Title: Compliment Response Continuum Hypothesis
Paper URL: http://www.educ.utas.edu.au/users/tle/JOURNAL/issues/2007/21-1.pdf
Author: Giao Quynh Tran
Email: click here to access email
Institution: University of Melbourne
Linguistic Field: Language Acquisition; Pragmatics
Abstract: While there has been a large corpus of studies on how people respond to compliments and how the first language (L1) and culture influence their compliment responses (CRs) in a second language (L2) in cross-cultural communication, studies of this kind are usually based on taxonomies of compliment response (CR) strategies which seem not to be connected with each other.

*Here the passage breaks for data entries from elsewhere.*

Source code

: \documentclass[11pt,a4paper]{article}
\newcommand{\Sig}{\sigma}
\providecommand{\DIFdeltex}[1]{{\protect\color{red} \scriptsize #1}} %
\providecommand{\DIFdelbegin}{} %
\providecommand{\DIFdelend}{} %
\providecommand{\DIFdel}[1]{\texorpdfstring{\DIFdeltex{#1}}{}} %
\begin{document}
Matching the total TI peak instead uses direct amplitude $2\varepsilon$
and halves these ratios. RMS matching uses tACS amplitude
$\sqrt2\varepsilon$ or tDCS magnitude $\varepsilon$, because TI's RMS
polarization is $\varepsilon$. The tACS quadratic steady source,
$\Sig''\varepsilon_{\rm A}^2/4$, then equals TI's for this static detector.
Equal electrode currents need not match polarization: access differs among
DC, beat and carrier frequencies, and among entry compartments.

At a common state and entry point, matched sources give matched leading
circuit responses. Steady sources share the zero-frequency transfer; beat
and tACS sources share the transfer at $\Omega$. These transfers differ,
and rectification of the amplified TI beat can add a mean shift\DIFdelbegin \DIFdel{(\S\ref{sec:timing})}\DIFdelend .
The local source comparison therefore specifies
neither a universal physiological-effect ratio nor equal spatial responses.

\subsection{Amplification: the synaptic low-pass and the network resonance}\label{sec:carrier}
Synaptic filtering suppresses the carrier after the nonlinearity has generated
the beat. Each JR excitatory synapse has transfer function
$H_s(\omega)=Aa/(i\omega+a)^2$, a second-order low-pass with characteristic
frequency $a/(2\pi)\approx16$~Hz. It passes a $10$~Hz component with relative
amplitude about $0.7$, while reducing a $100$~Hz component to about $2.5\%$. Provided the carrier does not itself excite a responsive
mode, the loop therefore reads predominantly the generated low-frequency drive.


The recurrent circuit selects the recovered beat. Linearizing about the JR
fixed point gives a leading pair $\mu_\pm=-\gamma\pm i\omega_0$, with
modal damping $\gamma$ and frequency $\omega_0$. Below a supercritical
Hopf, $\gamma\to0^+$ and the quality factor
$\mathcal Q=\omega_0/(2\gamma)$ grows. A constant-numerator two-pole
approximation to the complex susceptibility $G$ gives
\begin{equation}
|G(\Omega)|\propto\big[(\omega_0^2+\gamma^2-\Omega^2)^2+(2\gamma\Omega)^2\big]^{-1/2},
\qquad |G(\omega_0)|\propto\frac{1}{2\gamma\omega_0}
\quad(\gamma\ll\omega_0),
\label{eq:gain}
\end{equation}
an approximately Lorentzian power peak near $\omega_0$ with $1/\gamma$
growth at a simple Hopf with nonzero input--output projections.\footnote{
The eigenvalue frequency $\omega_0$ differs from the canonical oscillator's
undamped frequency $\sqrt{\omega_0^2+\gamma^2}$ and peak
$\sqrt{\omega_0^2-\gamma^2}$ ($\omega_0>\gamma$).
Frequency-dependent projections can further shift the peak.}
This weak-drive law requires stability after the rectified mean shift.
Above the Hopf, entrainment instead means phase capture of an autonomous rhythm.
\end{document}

When studying CRs and the first linguistic and cultural influence on L2 acquisition and performance (technically known as pragmatic and discourse transfer) in CRs, I realized that existing frameworks of CR strategy categorization could not explain for all of the empirical data in my study. Therefore, I developed a new framework of CR categorization and validated it through the Intercoder Reliability Test. Unlike existing frameworks, this one consists of continua of CR strategies which are linked together. Based on this new framework, I discovered hitherto unknown patterns of pragmatic and discourse transfer which laid the foundations of a new hypothesis: the CR Continuum Hypothesis. The purposes of this article are to suggest new CR continua, to present my newly found patterns of pragmatic and discourse transfer, and to propose the CR Continuum Hypothesis. Not only can this hypothesis inform researchers, L2 teachers and learners of the transferability of various CR strategies, it can also account for crosscultural differences on the basis of universality.
Type: Individual Paper
Status: Completed
Publication Info: The International Journal of Language, Society and Culture, (21)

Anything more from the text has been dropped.